After Democrats took the House in 2018’s mid-term elections, some expected that second-time Speaker Nancy Pelosi (D-CA) would deftly advance the Democrat agenda. One of those was Pelosi’s daughter, who promised that her mom could “cut your head off and you won’t even know you’re bleeding.”
Yet as Commentary editor Noah Rothman notes, things haven’t worked out that way.
Part of this can be attributed to the outsized influence of “the Squad” — leftist Congressional newcomers Reps. Alexandria Ocasio-Cortez (D-NY), Rashida Tlaib (D-MI), and Ilhan Omar (D-MN). The group was good at grabbing headlines, just not the kind Pelosi was looking for.
“The unanticipated celebrity of a triumvirate of progressive House freshman drew the spotlight away from leadership and its priorities and onto embarrassing debacles like the rollout of the Alexandria Ocasio-Cortez backed ‘Green New Deal,'” Rothman writes.
Losing her grip
“That cornucopia of progressive economic prescriptions dressed up as a climate bill so consumed media coverage of the 116th Congress that Pelosi was compelled to endorse a similar, albeit more realistic, version of the bill,” he goes on.
“But that was just the beginning of what The New York Times soon described as near ‘open warfare’ between Pelosi and her party’s progressive insurgents,” Rothman continued. Next came “a revolt within her caucus over health care legislation” culminating in “an effort by progressives to starve the Democratic Congressional Campaign Committee of funds.”
Finally, there’s been the impeachment saga, a politically-fraught endeavor that Pelosi managed to avoid for months. Yet, Rothman noted, the speaker ultimately “yielded to the wrath of the Democratic Party’s progressive wing,” which has been trying to impeach Trump on one issue or another since he took office.
With polls flipping on impeachment, Pelosi is now stuck in a losing situation — either release the articles of impeachment to the Senate, where Trump will be quickly acquitted of the partisan charges, or not forward them at all, a plain admission that there’s no “there” there.
Not what she once was
All of this is a major departure from how the California Democrat performed during her previous speakership.

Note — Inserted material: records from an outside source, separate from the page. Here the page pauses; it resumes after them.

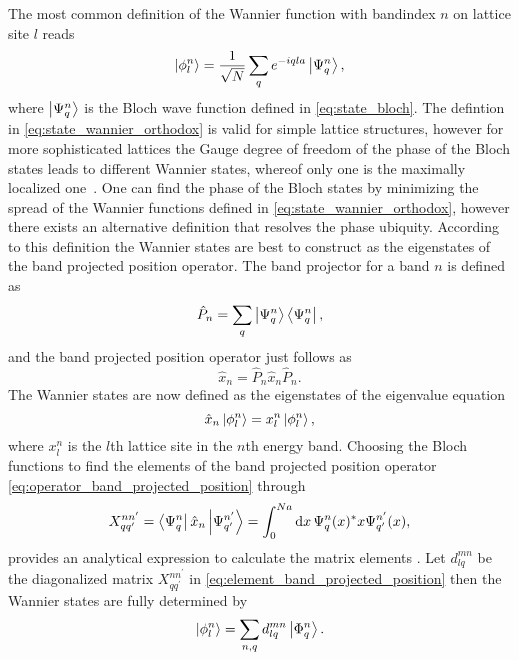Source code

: The most common definition of the Wannier function with bandindex $n$ on
lattice site $l$ reads
\begin{equation}
  \ket{\phi^n_{l}}
  =\frac{1}{\sqrt{N}}\sum_qe^{-iqla}\ket{\Psi^n_{q}}
  \label{eq:state_wannier_orthodox},
\end{equation}
where $\ket{\Psi^n_q}$ is the Bloch wave function defined in
\cref{eq:state_bloch}. The defintion in \cref{eq:state_wannier_orthodox} is
valid for simple lattice structures, however for more sophisticated lattices
the Gauge degree of freedom of the phase of the Bloch states leads to
different Wannier states, whereof only one is the maximally localized
one~\cite{Goerg2014}. One can find the phase of the Bloch states by minimizing
the spread of the Wannier functions defined in
\cref{eq:state_wannier_orthodox}, however there exists an alternative
definition that resolves the phase ubiquity. According to this definition the
Wannier states are best to construct as the eigenstates of the band projected
position operator. The band projector for a band $n$ is defined as
\begin{equation}
  \hat{P}_n
  =\sum_q\ket{\Psi^n_q}\bra{\Psi^n_q}
  \label{eq:operator_band_projector},
\end{equation}
and the band projected position operator just follows as
\begin{equation}
  \hat{x}_n
  =\hat{P}_n\hat{x}_n\hat{P}_n
  \label{eq:operator_band_projected_position}.
\end{equation}
The Wannier states are now defined as the eigenstates of the eigenvalue
equation
\begin{equation}
  \hat{x}_n\ket{\phi^n_l}=x^n_l\ket{\phi^n_l}
  \label{eq:eigenvalue_band_projected_position},
\end{equation}
where $x^n_l$ is the $l$th lattice site in the $n$th energy band. Choosing
the Bloch functions to find the elements of the band projected position
operator \cref{eq:operator_band_projected_position} through
\begin{equation}
  X^{nn^\prime}_{qq^\prime}
  =\bra{\Psi^n_q}\hat{x}_n\ket{\Psi^{n^\prime}_{q^\prime}}
  =\int_0^{Na}\dd{x}\Psi^n_q(x)^*x\Psi^{n^\prime}_{q^\prime}(x)
  \label{eq:element_band_projected_position},
\end{equation}
provides an analytical expression to calculate the matrix elements
\cite{Bissbort2013}. Let $d^{mn}_{lq}$ be the diagonalized
matrix $X^{nn^\prime}_{qq^\prime}$ in
\cref{eq:element_band_projected_position} then the Wannier states are fully
determined by
\begin{equation}
  \ket{\phi^n_l}
  =\sum_{n,q}d^{mn}_{lq}\ket{\Phi^n_q}
  \label{eq:state_wannier}.
\end{equation}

“When she wielded the gavel from 2007 to 2011, Pelosi had a demonstrated capacity to control her members, compel tough votes, and advance her party’s interests,” Rothman recalls.
“Either that capacity has atrophied or the Democratic caucus has become far more unruly than it once was. Regardless, political observers need to update their assumptions about the speaker’s relative acumen. The firm hand that once laid steady on the Democratic Party’s tiller,” Rothman concludes, “is gone.”
President Donald Trump has already said as much. “The whole [Democratic] party is taken over by the Left,” Trump said at a press conference in September as impeachment fervor heated up. “They’ve been taken over by a radical group of people, and Nancy Pelosi, as far as I’m concerned, unfortunately, she’s no longer the speaker of the House.”